# Maximus The Cat Boy Adventures



## xenales (Nov 4, 2010)

Read and enjoy at 

http://maximus.smackjeeves.com/

Don't forget to visit

http://www.erinfreelanceartist.webs.com


----------



## Asswings (Nov 4, 2010)

I couldn't even get through it.

Also that name is kind of....


----------



## Smelge (Nov 4, 2010)

Ooh. Is this something new for me to savage review?


----------



## mitchau (Nov 4, 2010)

The dialogue is terrible, and the drawings certainly won't win over any readers.


----------



## xenales (Nov 4, 2010)

Thanks for your lovely comments everyone!


----------



## Smelge (Nov 4, 2010)

*Smelge Reviews: Maximus the Cat Boy Adventures*

No. Sod it. No review. I'm not even going to... I mean, what? This is...

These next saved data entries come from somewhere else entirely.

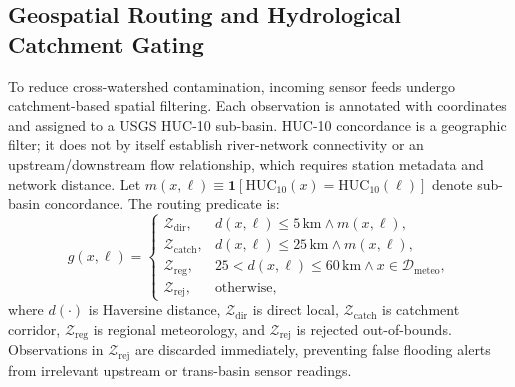 \documentclass[conference]{IEEEtran}
\begin{document}
\subsection{Geospatial Routing and Hydrological Catchment Gating}
To reduce cross-watershed contamination, incoming sensor feeds undergo catchment-based spatial filtering. Each observation is annotated with coordinates and assigned to a USGS HUC-10 sub-basin. HUC-10 concordance is a geographic filter; it does not by itself establish river-network connectivity or an upstream/downstream flow relationship, which requires station metadata and network distance. Let $m(x,\ell) \equiv \mathbf{1}[\mathrm{HUC}_{10}(x) = \mathrm{HUC}_{10}(\ell)]$ denote sub-basin concordance. The routing predicate is:
\begin{equation}
\label{eq:geo_gate}
g(x, \ell) =
\begin{cases}
\mathcal{Z}_{\mathrm{dir}}, & d(x,\ell) \le 5\,\text{km} \land m(x,\ell),\\[2pt]
\mathcal{Z}_{\mathrm{catch}}, & d(x,\ell) \le 25\,\text{km} \land m(x,\ell),\\[2pt]
\mathcal{Z}_{\mathrm{reg}}, & 25 < d(x,\ell) \le 60\,\text{km} \land x \in \mathcal{D}_{\mathrm{meteo}},\\[2pt]
\mathcal{Z}_{\mathrm{rej}}, & \text{otherwise,}
\end{cases}
\end{equation}
where $d(\cdot)$ is Haversine distance, $\mathcal{Z}_{\mathrm{dir}}$ is direct local, $\mathcal{Z}_{\mathrm{catch}}$ is catchment corridor, $\mathcal{Z}_{\mathrm{reg}}$ is regional meteorology, and $\mathcal{Z}_{\mathrm{rej}}$ is rejected out-of-bounds. Observations in $\mathcal{Z}_{\mathrm{rej}}$ are discarded immediately, preventing false flooding alerts from irrelevant upstream or trans-basin sensor readings.
\end{document}
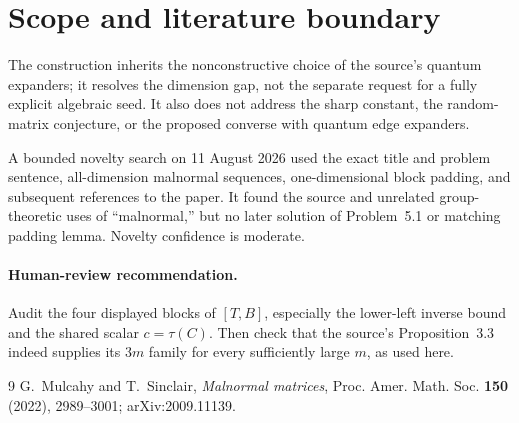 \documentclass[11pt]{article}
\begin{document}
\section{Scope and literature boundary}

The construction inherits the nonconstructive choice of the source's quantum
expanders; it resolves the dimension gap, not the separate request for a
fully explicit algebraic seed.  It also does not address the sharp constant,
the random-matrix conjecture, or the proposed converse with quantum edge
expanders.

A bounded novelty search on 11 August 2026 used the exact title and problem
sentence, all-dimension malnormal sequences, one-dimensional block padding,
and subsequent references to the paper.  It found the source and unrelated
group-theoretic uses of ``malnormal,'' but no later solution of Problem~5.1 or
matching padding lemma.  Novelty confidence is moderate.

\paragraph{Human-review recommendation.}
Audit the four displayed blocks of $[T,B]$, especially the lower-left inverse
bound and the shared scalar $c=\tau(C)$.  Then check that the source's
Proposition~3.3 indeed supplies its $3m$ family for every sufficiently large
$m$, as used here.

\begin{thebibliography}{9}
G.~Mulcahy and T.~Sinclair,
\emph{Malnormal matrices},
Proc. Amer. Math. Soc. \textbf{150} (2022), 2989--3001;
arXiv:2009.11139.
\end{thebibliography}
\end{document}
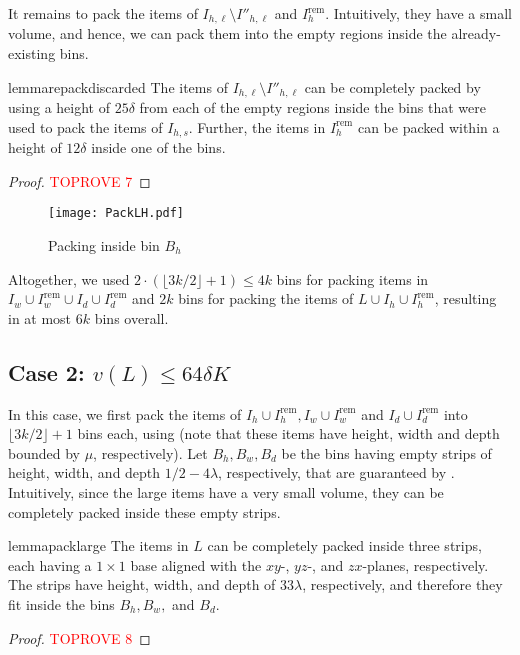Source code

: \documentclass[a4paper,UKenglish,cleveref, autoref, thm-restate]{lipics-v2021}
\renewcommand{\epsilon}{\lambda}
\begin{document}
It remains to pack the items of $I_{h,\ell}\setminus I''_{h,\ell}$ and $I^{\text{rem}}_h$. Intuitively, they have a small volume, and hence, we can pack them into the empty regions inside the already-existing bins.

\begin{restatable}{lemma}{repackdiscarded}
\label{lem:repackdiscarded}
    The items of $I_{h,\ell}\setminus I''_{h,\ell}$ can be completely packed by using a height of $25\delta$ from each of the empty regions inside the bins that were used to pack the items of $I_{h,s}$. Further, the items in $I^{\text{rem}}_h$ can be packed within a height of $12\delta$ inside one of the bins.
\end{restatable}
\begin{proof}\textcolor{red}{TOPROVE 7}\end{proof}

\begin{figure}
    \centering
    \texttt{[image: PackLH.pdf]}
    \caption{Packing inside bin $B_h$}
    \label{fig:Planes cutting}
\end{figure}



Altogether, we used $2\cdot (\lfloor 3k/2\rfloor +1)\le 4k$ bins for packing items in $I_w \cup I^{\text{rem}}_w \cup I_d \cup I^{\text{rem}}_d$ and $2k$ bins for packing the items of $L\cup I_h \cup I^{\text{rem}}_h$, resulting in at most $6k$ bins overall.

\subsection{Case 2: \texorpdfstring{$v(L)\le 64\delta K$}{small volume for L}}
\label{sec:largehassmallvol}

In this case, we first pack the items of $I_h\cup I^{\text{rem}}_h, I_w \cup I^{\text{rem}}_w$ and $I_d \cup I^{\text{rem}}_d$ into $\lfloor 3k/2 \rfloor + 1$ bins each, using  (note that these items have height, width and depth bounded by $\mu$, respectively). Let $B_h, B_w, B_d$ be the bins having empty strips of height, width, and depth $1/2-4\epsilon$, respectively, that are guaranteed by . Intuitively, since the large items have a very small volume, they can be completely packed inside these empty strips.

\begin{restatable}{lemma}{packlarge}
\label{lem:packlarge}
    The items in $L$ can be completely packed inside three strips, each having a $1\times 1$ base aligned with the $xy$-, $yz$-, and $zx$-planes, respectively. The strips have height, width, and depth of $33\epsilon$, respectively, and therefore they fit inside the bins $B_h, B_w,$ and $B_d$.
\end{restatable}
\begin{proof}\textcolor{red}{TOPROVE 8}\end{proof}
\end{document}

Okay, first off, you are advertising your comic. It has 7 pages. That is it. And they were all uploaded on the same day. Now is not the time to be going "come read my comic". More to the point, stop doing your comic. Really. I don't mean this in a nasty way. There is no need for the comic, for several reasons:

*1 - It makes no sense.*

First, you need a coherent plot. This is sort of important. You need characters people can relate to, or get to know. In 7 pages, I have no fucking clue who anybody is. I don't even know why he just happened to find a key on the ground, with the most plot-convenient tag imaginable stuck to it. Why is he having recurring dreams? How can it be a recurring dream if it's only just been wedged into the story, like an ice-pick inserted into someones skull while they waited for a bus. Foreshadowing, coherence, or something to make a little sense.

Who are these friends? Why are they running around the park like they've all got brain damage? Why does the girls entire lower body seem to be capable of 180 degree rotation on page 5? Why should we give a shit about your characters? Here they are, quick activity, plot device, dream sequence, bam. Nothing learnt, no emotion, no caring about any one of them. Even the title character hasn't actually been given any personality beyond that of a kitten in a room with a disco-ball.

You have an idea, but it is crude and unfinished. It needs to make sense, or nobody is going to care about it. And sense is pretty damn important. If it's just events happening at random, you need a stable character to comment and remark upon these events. You can't just have everything and everyone shooting in all directions avoiding actual writing.

*2 - Art and writing*.

A comic needs at least one of two things. Good art or good writing. You can get away with slightly sloppy art if the story is well-written. You can get away with slightly bad writing if the art is great. It cannot be saved if either art or writing is bad. It is beyond redemption if both are terrible. And yours are both terrible.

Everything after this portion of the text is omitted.